*** DATA TO PROCESS ***

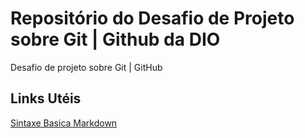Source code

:# Repositório do Desafio de Projeto sobre Git | Github da DIO
Desafio de projeto sobre Git | GitHub

## Links Utéis
[Sintaxe Basica Markdown](https://www.markdownguide.org/basic-syntax/)
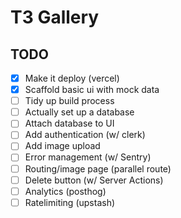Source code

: # T3 Gallery

## TODO
- [x] Make it deploy (vercel)
- [x] Scaffold basic ui with mock data
- [ ] Tidy up build process
- [ ] Actually set up a database
- [ ] Attach database to UI
- [ ] Add authentication (w/ clerk)
- [ ] Add image upload
- [ ] Error management (w/ Sentry)
- [ ] Routing/image page (parallel route)
- [ ] Delete button (w/ Server Actions)
- [ ] Analytics (posthog)
- [ ] Ratelimiting (upstash)
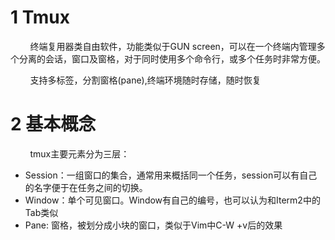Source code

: # 1 Tmux
&nbsp;&nbsp;&nbsp;&nbsp;&nbsp;&nbsp;&nbsp;&nbsp;终端复用器类自由软件，功能类似于GUN screen，可以在一个终端内管理多个分离的会话，窗口及窗格，对于同时使用多个命令行，或多个任务时非常方便。

&nbsp;&nbsp;&nbsp;&nbsp;&nbsp;&nbsp;&nbsp;&nbsp;支持多标签，分割窗格(pane),终端环境随时存储，随时恢复

# 2 基本概念
&nbsp;&nbsp;&nbsp;&nbsp;&nbsp;&nbsp;&nbsp;&nbsp;tmux主要元素分为三层：
- Session：一组窗口的集合，通常用来概括同一个任务，session可以有自己的名字便于在任务之间的切换。
- Window：单个可见窗口。Window有自己的编号，也可以认为和Iterm2中的Tab类似
- Pane: 窗格，被划分成小块的窗口，类似于Vim中C-W +v后的效果
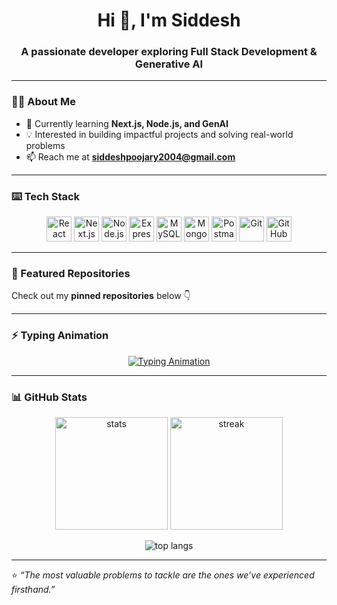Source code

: <h1 align="center">Hi 👋, I'm Siddesh</h1>
<h3 align="center">A passionate developer exploring Full Stack Development & Generative AI</h3>

---

### 👨‍💻 About Me
- 🌱 Currently learning **Next.js, Node.js, and GenAI**  
- 💡 Interested in building impactful projects and solving real-world problems  
- 📫 Reach me at **siddeshpoojary2004@gmail.com**

---

### ⌨️ Tech Stack
<p align="center">
  <!-- Frontend -->
  <img src="https://cdn.jsdelivr.net/gh/devicons/devicon/icons/react/react-original.svg" alt="React" width="40" height="40"/> 
  <img src="https://cdn.jsdelivr.net/gh/devicons/devicon/icons/nextjs/nextjs-original.svg" alt="Next.js" width="40" height="40"/> 
  
  <!-- Backend -->
  <img src="https://cdn.jsdelivr.net/gh/devicons/devicon/icons/nodejs/nodejs-original.svg" alt="Node.js" width="40" height="40"/> 
  <img src="https://cdn.jsdelivr.net/gh/devicons/devicon/icons/express/express-original.svg" alt="Express" width="40" height="40"/> 
  
  <!-- Databases -->
  <img src="https://cdn.jsdelivr.net/gh/devicons/devicon/icons/mysql/mysql-original.svg" alt="MySQL" width="40" height="40"/> 
  <img src="https://cdn.jsdelivr.net/gh/devicons/devicon/icons/mongodb/mongodb-original.svg" alt="MongoDB" width="40" height="40"/> 
  
  <!-- Tools -->
  <img src="https://cdn.jsdelivr.net/gh/devicons/devicon/icons/postman/postman-original.svg" alt="Postman" width="40" height="40"/> 
  <img src="https://cdn.jsdelivr.net/gh/devicons/devicon/icons/git/git-original.svg" alt="Git" width="40" height="40"/> 
  <img src="https://cdn.jsdelivr.net/gh/devicons/devicon/icons/github/github-original.svg" alt="GitHub" width="40" height="40"/> 
</p>

---

### 🚀 Featured Repositories
Check out my **pinned repositories** below 👇

---

### ⚡ Typing Animation
<p align="center">
  <a href="https://git.io/typing-svg">
    <img src="https://readme-typing-svg.herokuapp.com?size=24&duration=4000&color=2F81F7&center=true&vCenter=true&lines=Full+Stack+Developer;Learning+Next.js+and+Node.js;Exploring+Generative+AI;Always+Learning+New+Things" alt="Typing Animation" />
  </a>
</p>

---

### 📊 GitHub Stats
<p align="center">
  <img src="https://github-readme-stats.vercel.app/api?username=Siddesh-2004&show_icons=true&theme=tokyonight&count_private=true" alt="stats" height="180"/>
  <img src="https://github-readme-streak-stats.herokuapp.com/?user=Siddesh-2004&theme=tokyonight&count_private=true" alt="streak" height="180"/>
</p>

<p align="center">
  <img src="https://github-readme-stats.vercel.app/api/top-langs/?username=Siddesh-2004&layout=compact&theme=tokyonight" alt="top langs" />
</p>

---

⭐️ *“The most valuable problems to tackle are the ones we’ve experienced firsthand.”*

*** End of DATA TO PROCESS ***

◆ **EXERCISE**:
All the records above must be retyped exactly, except for their pictures.

◆ **REPLY TO THE EXERCISE**:
Source code

:# Repositório do Desafio de Projeto sobre Git | Github da DIO
Desafio de projeto sobre Git | GitHub

## Links Utéis
[Sintaxe Basica Markdown](https://www.markdownguide.org/basic-syntax/)
Source code

: # T3 Gallery

## TODO
- [x] Make it deploy (vercel)
- [x] Scaffold basic ui with mock data
- [ ] Tidy up build process
- [ ] Actually set up a database
- [ ] Attach database to UI
- [ ] Add authentication (w/ clerk)
- [ ] Add image upload
- [ ] Error management (w/ Sentry)
- [ ] Routing/image page (parallel route)
- [ ] Delete button (w/ Server Actions)
- [ ] Analytics (posthog)
- [ ] Ratelimiting (upstash)
Source code

: # 1 Tmux
&nbsp;&nbsp;&nbsp;&nbsp;&nbsp;&nbsp;&nbsp;&nbsp;终端复用器类自由软件，功能类似于GUN screen，可以在一个终端内管理多个分离的会话，窗口及窗格，对于同时使用多个命令行，或多个任务时非常方便。

&nbsp;&nbsp;&nbsp;&nbsp;&nbsp;&nbsp;&nbsp;&nbsp;支持多标签，分割窗格(pane),终端环境随时存储，随时恢复

# 2 基本概念
&nbsp;&nbsp;&nbsp;&nbsp;&nbsp;&nbsp;&nbsp;&nbsp;tmux主要元素分为三层：
- Session：一组窗口的集合，通常用来概括同一个任务，session可以有自己的名字便于在任务之间的切换。
- Window：单个可见窗口。Window有自己的编号，也可以认为和Iterm2中的Tab类似
- Pane: 窗格，被划分成小块的窗口，类似于Vim中C-W +v后的效果
Source code

: <h1 align="center">Hi 👋, I'm Siddesh</h1>
<h3 align="center">A passionate developer exploring Full Stack Development & Generative AI</h3>

---

### 👨‍💻 About Me
- 🌱 Currently learning **Next.js, Node.js, and GenAI**  
- 💡 Interested in building impactful projects and solving real-world problems  
- 📫 Reach me at **siddeshpoojary2004@gmail.com**

---

### ⌨️ Tech Stack
<p align="center">
  <!-- Frontend -->
  <img src="https://cdn.jsdelivr.net/gh/devicons/devicon/icons/react/react-original.svg" alt="React" width="40" height="40"/> 
  <img src="https://cdn.jsdelivr.net/gh/devicons/devicon/icons/nextjs/nextjs-original.svg" alt="Next.js" width="40" height="40"/> 
  
  <!-- Backend -->
  <img src="https://cdn.jsdelivr.net/gh/devicons/devicon/icons/nodejs/nodejs-original.svg" alt="Node.js" width="40" height="40"/> 
  <img src="https://cdn.jsdelivr.net/gh/devicons/devicon/icons/express/express-original.svg" alt="Express" width="40" height="40"/> 
  
  <!-- Databases -->
  <img src="https://cdn.jsdelivr.net/gh/devicons/devicon/icons/mysql/mysql-original.svg" alt="MySQL" width="40" height="40"/> 
  <img src="https://cdn.jsdelivr.net/gh/devicons/devicon/icons/mongodb/mongodb-original.svg" alt="MongoDB" width="40" height="40"/> 
  
  <!-- Tools -->
  <img src="https://cdn.jsdelivr.net/gh/devicons/devicon/icons/postman/postman-original.svg" alt="Postman" width="40" height="40"/> 
  <img src="https://cdn.jsdelivr.net/gh/devicons/devicon/icons/git/git-original.svg" alt="Git" width="40" height="40"/> 
  <img src="https://cdn.jsdelivr.net/gh/devicons/devicon/icons/github/github-original.svg" alt="GitHub" width="40" height="40"/> 
</p>

---

### 🚀 Featured Repositories
Check out my **pinned repositories** below 👇

---

### ⚡ Typing Animation
<p align="center">
  <a href="https://git.io/typing-svg">
    <img src="https://readme-typing-svg.herokuapp.com?size=24&duration=4000&color=2F81F7&center=true&vCenter=true&lines=Full+Stack+Developer;Learning+Next.js+and+Node.js;Exploring+Generative+AI;Always+Learning+New+Things" alt="Typing Animation" />
  </a>
</p>

---

### 📊 GitHub Stats
<p align="center">
  <img src="https://github-readme-stats.vercel.app/api?username=Siddesh-2004&show_icons=true&theme=tokyonight&count_private=true" alt="stats" height="180"/>
  <img src="https://github-readme-streak-stats.herokuapp.com/?user=Siddesh-2004&theme=tokyonight&count_private=true" alt="streak" height="180"/>
</p>

<p align="center">
  <img src="https://github-readme-stats.vercel.app/api/top-langs/?username=Siddesh-2004&layout=compact&theme=tokyonight" alt="top langs" />
</p>

---

⭐️ *“The most valuable problems to tackle are the ones we’ve experienced firsthand.”*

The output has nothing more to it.